The CDS market gives participants a vehicle for profiting from speculation about how likely companies and government agencies are to pay their debts.

The credit ratings that Moody’s, New York, assigned to life insurers and the ratings implied by CDS market performance were roughly comparable up until September 2006, according to Moody’s data.

The CDS market was a little more bullish on insurers from September 2006 through June 2007, and a little more bearish from June 2007 until December 2007.

Starting in December 2007, the CDS market opinion of life insurers deteriorated sharply. Earlier this year, the CDS market was implying that the typical Moody’s-rated life insurer was about 3 rating notches riskier than Moody’s said it was.
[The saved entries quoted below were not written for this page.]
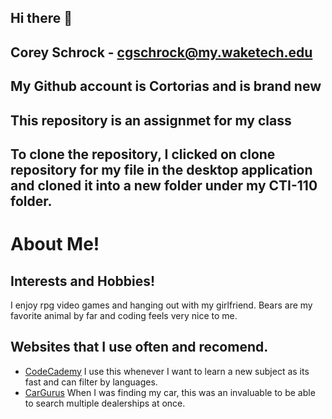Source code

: ## Hi there 👋

## Corey Schrock - cgschrock@my.waketech.edu

## My Github account is Cortorias and is brand new

## This repository is an assignmet for my class

## To clone the repository, I clicked on clone repository for my file in the desktop application and cloned it into a new folder under my CTI-110 folder.



# About Me!

## Interests and Hobbies!
  I enjoy rpg video games and hanging out with my girlfriend. Bears are my favorite animal by far and coding feels very nice to me. 

## Websites that I use often and recomend.
- [CodeCademy](https://www.codecademy.com/)
  I use this whenever I want to learn a new subject as its fast and can filter by languages.
- [CarGurus](https://www.cargurus.com/)
  When I was finding my car, this was an invaluable to be able to search multiple dealerships at once.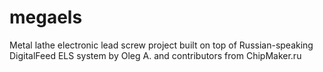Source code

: # megaels
Metal lathe electronic lead screw project built on top of Russian-speaking DigitalFeed ELS system by Oleg A. and contributors from ChipMaker.ru
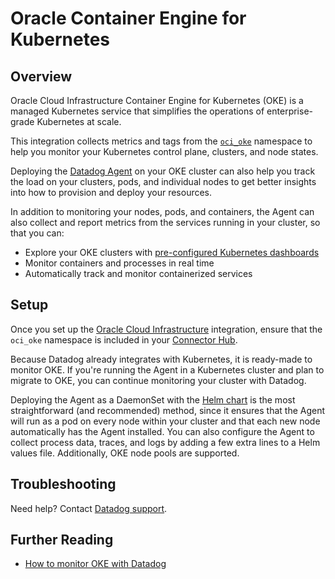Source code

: # Oracle Container Engine for Kubernetes

## Overview

Oracle Cloud Infrastructure Container Engine for Kubernetes (OKE) is a managed Kubernetes service that simplifies the operations of enterprise-grade Kubernetes at scale. 

This integration collects metrics and tags from the [`oci_oke`][1] namespace to help you monitor your Kubernetes control plane, clusters, and node states. 

Deploying the [Datadog Agent][2] on your OKE cluster can also help you track the load on your clusters, pods, and individual nodes to get better insights into how to provision and deploy your resources.

In addition to monitoring your nodes, pods, and containers, the Agent can also collect and report metrics from the services running in your cluster, so that you can:

- Explore your OKE clusters with [pre-configured Kubernetes dashboards][3]
- Monitor containers and processes in real time
- Automatically track and monitor containerized services

## Setup

Once you set up the [Oracle Cloud Infrastructure][4] integration, ensure that the `oci_oke` namespace is included in your [Connector Hub][5].

Because Datadog already integrates with Kubernetes, it is ready-made to monitor OKE. If you're running the Agent in a Kubernetes cluster and plan to migrate to OKE, you can continue monitoring your cluster with Datadog.

Deploying the Agent as a DaemonSet with the [Helm chart][6] is the most straightforward (and recommended) method, since it ensures that the Agent will run as a pod on every node within your cluster and that each new node automatically has the Agent installed. You can also configure the Agent to collect process data, traces, and logs by adding a few extra lines to a Helm values file. Additionally, OKE node pools are supported.


## Troubleshooting

Need help? Contact [Datadog support][7].

## Further Reading

- [How to monitor OKE with Datadog][8]

[1]: https://docs.oracle.com/en-us/iaas/Content/ContEng/Reference/contengmetrics.htm
[2]: https://docs.datadoghq.com/agent/kubernetes/#installation
[3]: https://app.datadoghq.com/dashboard/lists/preset/3?q=kubernetes
[4]: https://docs.datadoghq.com/integrations/oracle_cloud_infrastructure/
[5]: https://cloud.oracle.com/connector-hub/service-connectors
[6]: https://docs.datadoghq.com/agent/kubernetes/?tab=helm
[7]: https://docs.datadoghq.com/help/
[8]: https://www.datadoghq.com/blog/monitor-oracle-kubernetes-engine/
Now, the gap has narrowed to about 2 notches.

The CDS market is also somewhat more bearish than Moody’s about the property-casualty market, but there the gap is only about 1-notch wide.

The market appears to be more pessimistic about life insurer fundamental, Scott Robinson, a Moody’s analyst, writes in a comment on the data.

Life insurers recently have asked the National Association of Insurance Commissioners, Kansas City, Mo., to replace use of residential mortgage-backed securities credit ratings, arguing that the RMBS ratings are too low.

But the CDS market seems to think future losses on RMBS and other asset classes will be worse than Moody’s expects, Robinson writes.

CDS players are especially nervous about commercial real estate, “a sector where losses tend to occur in the later stages of a recession,” Robinson writes.

The market appears to be incorporating the potential for a “severe CRE scenario” that is more severe than Moody’s own, grim “stress case scenario,” Robinson writes.

Life insurers also are paying a price for how opaque and hard-to-understand their balance sheets are, Robinson writes.